> Brief
The output should match the data below line for line.

> Records for the exercise
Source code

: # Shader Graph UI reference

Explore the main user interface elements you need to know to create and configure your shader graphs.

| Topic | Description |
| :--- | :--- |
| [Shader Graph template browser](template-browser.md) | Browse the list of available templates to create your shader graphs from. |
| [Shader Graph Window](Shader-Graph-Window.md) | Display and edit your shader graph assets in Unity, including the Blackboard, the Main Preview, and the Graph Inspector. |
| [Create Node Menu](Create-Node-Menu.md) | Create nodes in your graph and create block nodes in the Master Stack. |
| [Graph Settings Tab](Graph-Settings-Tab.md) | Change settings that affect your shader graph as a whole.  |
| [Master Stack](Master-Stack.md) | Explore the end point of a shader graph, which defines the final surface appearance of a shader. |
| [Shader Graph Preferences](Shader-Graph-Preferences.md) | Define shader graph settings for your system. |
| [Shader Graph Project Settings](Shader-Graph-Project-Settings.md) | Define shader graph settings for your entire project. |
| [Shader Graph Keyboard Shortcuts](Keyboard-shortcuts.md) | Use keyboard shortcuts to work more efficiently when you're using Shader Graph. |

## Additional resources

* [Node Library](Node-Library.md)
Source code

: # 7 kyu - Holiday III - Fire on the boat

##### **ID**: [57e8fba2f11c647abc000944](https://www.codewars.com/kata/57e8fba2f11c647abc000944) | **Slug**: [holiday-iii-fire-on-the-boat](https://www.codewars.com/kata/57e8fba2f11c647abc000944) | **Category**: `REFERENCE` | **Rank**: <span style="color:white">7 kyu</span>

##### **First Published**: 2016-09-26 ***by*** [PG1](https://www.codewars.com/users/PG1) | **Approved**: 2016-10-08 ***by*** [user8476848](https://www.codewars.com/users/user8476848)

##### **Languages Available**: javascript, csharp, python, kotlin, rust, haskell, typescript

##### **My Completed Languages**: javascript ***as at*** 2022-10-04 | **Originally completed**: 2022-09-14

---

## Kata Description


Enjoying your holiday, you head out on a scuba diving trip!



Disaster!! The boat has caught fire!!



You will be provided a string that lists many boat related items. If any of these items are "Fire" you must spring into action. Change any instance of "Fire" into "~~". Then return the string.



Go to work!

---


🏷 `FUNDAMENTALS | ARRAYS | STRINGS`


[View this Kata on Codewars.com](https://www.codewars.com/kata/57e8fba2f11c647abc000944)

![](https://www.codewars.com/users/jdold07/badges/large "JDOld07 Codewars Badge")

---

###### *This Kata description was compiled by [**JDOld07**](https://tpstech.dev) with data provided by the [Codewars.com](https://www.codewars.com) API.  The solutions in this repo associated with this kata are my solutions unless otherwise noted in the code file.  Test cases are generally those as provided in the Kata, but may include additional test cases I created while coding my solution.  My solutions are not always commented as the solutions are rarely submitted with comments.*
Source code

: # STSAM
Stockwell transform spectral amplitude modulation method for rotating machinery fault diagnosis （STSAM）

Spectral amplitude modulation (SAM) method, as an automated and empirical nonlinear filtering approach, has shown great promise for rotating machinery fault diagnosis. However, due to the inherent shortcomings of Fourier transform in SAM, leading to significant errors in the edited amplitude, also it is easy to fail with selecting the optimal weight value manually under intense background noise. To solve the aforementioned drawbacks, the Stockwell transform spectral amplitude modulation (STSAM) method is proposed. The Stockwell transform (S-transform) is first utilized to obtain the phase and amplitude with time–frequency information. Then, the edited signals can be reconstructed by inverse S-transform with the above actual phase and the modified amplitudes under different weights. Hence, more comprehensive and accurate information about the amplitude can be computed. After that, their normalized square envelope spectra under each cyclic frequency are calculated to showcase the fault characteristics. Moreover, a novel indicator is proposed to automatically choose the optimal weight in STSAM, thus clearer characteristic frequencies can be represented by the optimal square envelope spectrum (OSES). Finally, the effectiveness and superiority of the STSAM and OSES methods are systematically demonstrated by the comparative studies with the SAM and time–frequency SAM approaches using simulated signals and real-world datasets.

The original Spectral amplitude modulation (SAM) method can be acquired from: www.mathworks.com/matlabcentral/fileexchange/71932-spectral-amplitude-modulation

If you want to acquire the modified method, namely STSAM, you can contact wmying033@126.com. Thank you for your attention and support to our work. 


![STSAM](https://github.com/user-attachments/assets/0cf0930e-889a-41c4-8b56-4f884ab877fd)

> Exercise solution
Source code

: # Shader Graph UI reference

Explore the main user interface elements you need to know to create and configure your shader graphs.

| Topic | Description |
| :--- | :--- |
| [Shader Graph template browser](template-browser.md) | Browse the list of available templates to create your shader graphs from. |
| [Shader Graph Window](Shader-Graph-Window.md) | Display and edit your shader graph assets in Unity, including the Blackboard, the Main Preview, and the Graph Inspector. |
| [Create Node Menu](Create-Node-Menu.md) | Create nodes in your graph and create block nodes in the Master Stack. |
| [Graph Settings Tab](Graph-Settings-Tab.md) | Change settings that affect your shader graph as a whole.  |
| [Master Stack](Master-Stack.md) | Explore the end point of a shader graph, which defines the final surface appearance of a shader. |
| [Shader Graph Preferences](Shader-Graph-Preferences.md) | Define shader graph settings for your system. |
| [Shader Graph Project Settings](Shader-Graph-Project-Settings.md) | Define shader graph settings for your entire project. |
| [Shader Graph Keyboard Shortcuts](Keyboard-shortcuts.md) | Use keyboard shortcuts to work more efficiently when you're using Shader Graph. |

## Additional resources

* [Node Library](Node-Library.md)
Source code

: # 7 kyu - Holiday III - Fire on the boat

##### **ID**: [57e8fba2f11c647abc000944](https://www.codewars.com/kata/57e8fba2f11c647abc000944) | **Slug**: [holiday-iii-fire-on-the-boat](https://www.codewars.com/kata/57e8fba2f11c647abc000944) | **Category**: `REFERENCE` | **Rank**: <span style="color:white">7 kyu</span>

##### **First Published**: 2016-09-26 ***by*** [PG1](https://www.codewars.com/users/PG1) | **Approved**: 2016-10-08 ***by*** [user8476848](https://www.codewars.com/users/user8476848)

##### **Languages Available**: javascript, csharp, python, kotlin, rust, haskell, typescript

##### **My Completed Languages**: javascript ***as at*** 2022-10-04 | **Originally completed**: 2022-09-14

---

## Kata Description


Enjoying your holiday, you head out on a scuba diving trip!



Disaster!! The boat has caught fire!!



You will be provided a string that lists many boat related items. If any of these items are "Fire" you must spring into action. Change any instance of "Fire" into "~~". Then return the string.



Go to work!

---


🏷 `FUNDAMENTALS | ARRAYS | STRINGS`


[View this Kata on Codewars.com](https://www.codewars.com/kata/57e8fba2f11c647abc000944)

![](https://www.codewars.com/users/jdold07/badges/large "JDOld07 Codewars Badge")

---

###### *This Kata description was compiled by [**JDOld07**](https://tpstech.dev) with data provided by the [Codewars.com](https://www.codewars.com) API.  The solutions in this repo associated with this kata are my solutions unless otherwise noted in the code file.  Test cases are generally those as provided in the Kata, but may include additional test cases I created while coding my solution.  My solutions are not always commented as the solutions are rarely submitted with comments.*
Source code

: # STSAM
Stockwell transform spectral amplitude modulation method for rotating machinery fault diagnosis （STSAM）

Spectral amplitude modulation (SAM) method, as an automated and empirical nonlinear filtering approach, has shown great promise for rotating machinery fault diagnosis. However, due to the inherent shortcomings of Fourier transform in SAM, leading to significant errors in the edited amplitude, also it is easy to fail with selecting the optimal weight value manually under intense background noise. To solve the aforementioned drawbacks, the Stockwell transform spectral amplitude modulation (STSAM) method is proposed. The Stockwell transform (S-transform) is first utilized to obtain the phase and amplitude with time–frequency information. Then, the edited signals can be reconstructed by inverse S-transform with the above actual phase and the modified amplitudes under different weights. Hence, more comprehensive and accurate information about the amplitude can be computed. After that, their normalized square envelope spectra under each cyclic frequency are calculated to showcase the fault characteristics. Moreover, a novel indicator is proposed to automatically choose the optimal weight in STSAM, thus clearer characteristic frequencies can be represented by the optimal square envelope spectrum (OSES). Finally, the effectiveness and superiority of the STSAM and OSES methods are systematically demonstrated by the comparative studies with the SAM and time–frequency SAM approaches using simulated signals and real-world datasets.

The original Spectral amplitude modulation (SAM) method can be acquired from: www.mathworks.com/matlabcentral/fileexchange/71932-spectral-amplitude-modulation

If you want to acquire the modified method, namely STSAM, you can contact wmying033@126.com. Thank you for your attention and support to our work. 


![STSAM](https://github.com/user-attachments/assets/0cf0930e-889a-41c4-8b56-4f884ab877fd)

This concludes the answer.